>>

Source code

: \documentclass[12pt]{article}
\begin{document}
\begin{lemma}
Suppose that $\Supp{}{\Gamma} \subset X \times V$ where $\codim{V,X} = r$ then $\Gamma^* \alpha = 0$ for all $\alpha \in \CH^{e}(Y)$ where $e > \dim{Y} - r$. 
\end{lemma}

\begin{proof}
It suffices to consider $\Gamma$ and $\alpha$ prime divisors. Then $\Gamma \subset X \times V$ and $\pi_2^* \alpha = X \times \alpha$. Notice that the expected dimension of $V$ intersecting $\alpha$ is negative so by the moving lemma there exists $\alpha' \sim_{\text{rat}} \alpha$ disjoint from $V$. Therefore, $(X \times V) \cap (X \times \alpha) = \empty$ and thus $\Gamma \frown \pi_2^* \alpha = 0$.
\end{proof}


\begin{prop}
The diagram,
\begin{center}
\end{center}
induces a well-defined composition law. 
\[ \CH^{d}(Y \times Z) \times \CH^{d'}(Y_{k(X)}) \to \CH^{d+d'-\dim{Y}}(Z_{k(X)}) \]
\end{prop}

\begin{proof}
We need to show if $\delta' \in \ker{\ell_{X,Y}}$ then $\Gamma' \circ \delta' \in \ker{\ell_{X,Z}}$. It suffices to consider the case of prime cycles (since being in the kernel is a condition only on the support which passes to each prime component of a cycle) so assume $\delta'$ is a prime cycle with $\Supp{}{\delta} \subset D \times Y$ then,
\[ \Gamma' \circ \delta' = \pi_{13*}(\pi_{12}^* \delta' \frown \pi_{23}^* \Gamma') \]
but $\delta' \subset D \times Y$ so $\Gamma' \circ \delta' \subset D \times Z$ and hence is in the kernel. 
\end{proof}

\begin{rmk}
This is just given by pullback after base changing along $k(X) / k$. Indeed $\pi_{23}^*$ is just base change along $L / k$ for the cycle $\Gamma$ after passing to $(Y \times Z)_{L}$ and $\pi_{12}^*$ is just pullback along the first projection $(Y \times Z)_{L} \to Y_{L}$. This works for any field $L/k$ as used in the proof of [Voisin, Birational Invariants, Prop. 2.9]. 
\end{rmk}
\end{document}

<<

▶ [Description of the task]:
Transcribe the records above exactly, keeping every line.

▶ [Final answer]:
Source code

: \documentclass[12pt]{article}
\begin{document}
\begin{lemma}
Suppose that $\Supp{}{\Gamma} \subset X \times V$ where $\codim{V,X} = r$ then $\Gamma^* \alpha = 0$ for all $\alpha \in \CH^{e}(Y)$ where $e > \dim{Y} - r$. 
\end{lemma}

\begin{proof}
It suffices to consider $\Gamma$ and $\alpha$ prime divisors. Then $\Gamma \subset X \times V$ and $\pi_2^* \alpha = X \times \alpha$. Notice that the expected dimension of $V$ intersecting $\alpha$ is negative so by the moving lemma there exists $\alpha' \sim_{\text{rat}} \alpha$ disjoint from $V$. Therefore, $(X \times V) \cap (X \times \alpha) = \empty$ and thus $\Gamma \frown \pi_2^* \alpha = 0$.
\end{proof}


\begin{prop}
The diagram,
\begin{center}
\end{center}
induces a well-defined composition law. 
\[ \CH^{d}(Y \times Z) \times \CH^{d'}(Y_{k(X)}) \to \CH^{d+d'-\dim{Y}}(Z_{k(X)}) \]
\end{prop}

\begin{proof}
We need to show if $\delta' \in \ker{\ell_{X,Y}}$ then $\Gamma' \circ \delta' \in \ker{\ell_{X,Z}}$. It suffices to consider the case of prime cycles (since being in the kernel is a condition only on the support which passes to each prime component of a cycle) so assume $\delta'$ is a prime cycle with $\Supp{}{\delta} \subset D \times Y$ then,
\[ \Gamma' \circ \delta' = \pi_{13*}(\pi_{12}^* \delta' \frown \pi_{23}^* \Gamma') \]
but $\delta' \subset D \times Y$ so $\Gamma' \circ \delta' \subset D \times Z$ and hence is in the kernel. 
\end{proof}

\begin{rmk}
This is just given by pullback after base changing along $k(X) / k$. Indeed $\pi_{23}^*$ is just base change along $L / k$ for the cycle $\Gamma$ after passing to $(Y \times Z)_{L}$ and $\pi_{12}^*$ is just pullback along the first projection $(Y \times Z)_{L} \to Y_{L}$. This works for any field $L/k$ as used in the proof of [Voisin, Birational Invariants, Prop. 2.9]. 
\end{rmk}
\end{document}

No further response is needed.